La « vraie dématérialisation » est évidemment celle du cercle vertueux qui conduit à penser numérique, à mieux comprendre les technologies numériques pour mieux les utiliser comme support ou vecteur de l’information, plutôt que continuer à « penser papier » et à tordre la technologie pour qu’elle s’adapte à cette pensée, ce qui est d’une certaine manière contre-nature (à supposer que la technologie ait une nature…) ou qui, du moins, ne va pas dans le sens de l’histoire.

Autrement dit, la « vraie dématérialisation » est la dématérialisation des processus.

Digitalisation est un anglicisme qui est employé aussi bien pour numérisation que pour dématérialisation, ce qui entretient un peu plus la confusion…

En résumé, et indépendamment des mots, il convient de faire la différence entre, d’une part, l’action de transformer un objet analogique en objet numérique et, d’autre part, la démarche de concevoir un système fiable de production, diffusion et conservation de documents (au sens large d’objets d’information qui supportent un contenu qui informe sur un fait ou une idée) nativement numériques.
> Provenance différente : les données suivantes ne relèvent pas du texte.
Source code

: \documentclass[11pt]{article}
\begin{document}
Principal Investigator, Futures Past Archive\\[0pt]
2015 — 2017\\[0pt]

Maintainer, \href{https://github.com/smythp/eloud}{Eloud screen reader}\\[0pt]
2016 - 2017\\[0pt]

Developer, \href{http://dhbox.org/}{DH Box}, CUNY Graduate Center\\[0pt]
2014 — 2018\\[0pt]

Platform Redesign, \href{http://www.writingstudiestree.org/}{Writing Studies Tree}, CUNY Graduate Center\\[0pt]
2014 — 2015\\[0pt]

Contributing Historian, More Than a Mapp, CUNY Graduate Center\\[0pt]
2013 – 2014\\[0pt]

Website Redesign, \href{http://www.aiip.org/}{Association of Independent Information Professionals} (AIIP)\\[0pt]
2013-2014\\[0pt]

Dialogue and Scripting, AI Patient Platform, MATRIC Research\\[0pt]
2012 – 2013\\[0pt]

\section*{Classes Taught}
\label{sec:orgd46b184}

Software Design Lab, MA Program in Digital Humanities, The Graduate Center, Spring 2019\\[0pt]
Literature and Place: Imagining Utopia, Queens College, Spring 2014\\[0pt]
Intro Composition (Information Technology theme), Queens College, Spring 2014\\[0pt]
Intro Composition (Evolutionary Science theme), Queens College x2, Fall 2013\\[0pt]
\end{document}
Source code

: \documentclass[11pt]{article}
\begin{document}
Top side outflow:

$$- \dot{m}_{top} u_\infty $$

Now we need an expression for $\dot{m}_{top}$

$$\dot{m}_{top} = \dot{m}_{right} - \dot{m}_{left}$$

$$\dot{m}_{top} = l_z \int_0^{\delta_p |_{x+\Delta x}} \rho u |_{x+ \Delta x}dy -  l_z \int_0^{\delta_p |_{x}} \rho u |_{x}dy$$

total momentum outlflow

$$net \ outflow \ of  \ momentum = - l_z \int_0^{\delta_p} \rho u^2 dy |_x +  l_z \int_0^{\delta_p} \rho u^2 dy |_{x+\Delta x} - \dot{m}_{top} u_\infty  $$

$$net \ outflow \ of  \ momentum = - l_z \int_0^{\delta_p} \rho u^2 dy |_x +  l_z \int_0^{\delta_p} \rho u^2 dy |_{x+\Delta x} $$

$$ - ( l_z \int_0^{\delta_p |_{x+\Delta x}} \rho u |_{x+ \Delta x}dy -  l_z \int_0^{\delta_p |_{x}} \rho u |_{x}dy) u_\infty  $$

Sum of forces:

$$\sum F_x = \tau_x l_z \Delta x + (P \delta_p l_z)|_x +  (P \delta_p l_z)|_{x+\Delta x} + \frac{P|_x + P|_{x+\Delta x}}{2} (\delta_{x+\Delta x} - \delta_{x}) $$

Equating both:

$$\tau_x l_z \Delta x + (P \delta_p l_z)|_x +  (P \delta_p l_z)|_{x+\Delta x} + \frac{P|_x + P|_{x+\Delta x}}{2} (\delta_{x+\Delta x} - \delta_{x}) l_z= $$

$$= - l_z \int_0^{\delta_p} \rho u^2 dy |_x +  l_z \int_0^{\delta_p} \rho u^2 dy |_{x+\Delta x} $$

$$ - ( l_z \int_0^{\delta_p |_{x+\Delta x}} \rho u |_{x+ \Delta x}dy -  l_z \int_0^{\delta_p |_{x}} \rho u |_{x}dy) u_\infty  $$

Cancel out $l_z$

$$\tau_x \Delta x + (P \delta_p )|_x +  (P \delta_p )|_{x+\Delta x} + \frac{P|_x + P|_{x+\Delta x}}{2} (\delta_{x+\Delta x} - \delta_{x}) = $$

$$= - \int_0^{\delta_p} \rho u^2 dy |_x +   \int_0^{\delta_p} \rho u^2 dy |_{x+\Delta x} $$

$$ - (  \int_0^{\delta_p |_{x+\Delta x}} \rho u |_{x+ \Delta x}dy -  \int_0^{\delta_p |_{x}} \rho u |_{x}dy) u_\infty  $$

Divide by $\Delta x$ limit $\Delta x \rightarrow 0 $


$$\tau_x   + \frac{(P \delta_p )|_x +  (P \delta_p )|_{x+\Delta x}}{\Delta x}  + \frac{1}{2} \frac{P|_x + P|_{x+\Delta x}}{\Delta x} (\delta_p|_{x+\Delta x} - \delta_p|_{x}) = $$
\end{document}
Annexe. Quelques définitions de dématérialisation

Wikipédia, début de l’article Dématérialisation

La dématérialisation est le remplacement dans une entreprise ou une organisation de ses supports d’informations matériels (souvent en papier) par des fichiers informatiques et des ordinateurs. On parle aussi d’informatisation ou de numérisation car la substitution du papier par l’électronique n’est jamais complète (voir la section « Aspects environnementaux »), la création d’un « bureau sans papier » ou « zéro papier » étant encore une utopie.

Nouveau glossaire de l’archivage, Marie-Anne Chabin (2010)

Dématérialisation / Electronic data processing : Opération visant à ce que les documents gérés aujourd’hui sous forme papier le soit demain sous forme électronique, soit par le biais d’une opération de numérisation, soit par la révision des processus de production et de gestion de l’information.

Vade-mecum juridique de la dématérialisation des documents (FNTC), 7e édition (2015)

L’introduction commence par ces mots : « La dématérialisation des documents et des échanges se généralise pour tous les domaines de la vie des entreprises, des autorités administratives et des citoyens : contrats commerciaux et de consommation, documents des entreprises (factures, bulletins de paie, documents RH, …), coffres forts électroniques,  marchés publics, TVA, impôt sur le revenu, documents douaniers, téléservices, en passant par le vote dans les assemblées générales d’actionnaires ou les élections des instances représentatives du personnel (IRP). »

Il est précisé plus loin : « Si l’on s’interroge sur la notion de dématérialisation, elle consiste en la transformation d’un document ou d’un flux de documents papiers, ainsi que les traitements qui lui sont appliqués, en document, flux et traitements numériques. Pour atteindre cet objectif, la dématérialisation cherche à conserver en électronique une valeur juridique équivalente aux documents papier, quels que soient leur support et leur moyen de transmission, ainsi que leurs modalités d’archivage. »

Normes NF Z42-013 et NF Z42-026

L’introduction de la future nouvelle norme NF Z42-026 (« Définition et spécifications des prestations de numérisation fidèle de documents sur support papier et contrôle de ces prestations », 2017) débute par : « Aujourd’hui, de plus en plus d’applications de dématérialisation de processus administratifs ou de mises à disposition de documents via Internet sont utilisées. Une part non négligeable de ces applications repose sur des opérations de numérisation pour convertir des documents sur support papier en documents numériques et produire ainsi des copies électroniques. » mais le mot n’est pas défini.

À noter que le mot « dématérialisation » n’apparaît pas une seule fois dans la norme NF Z42-013 (Spécifications relatives à la conception et à l’exploitation de systèmes informatiques en vue d’assurer la conservation et l’intégrité des documents stockés dans ces systèmes).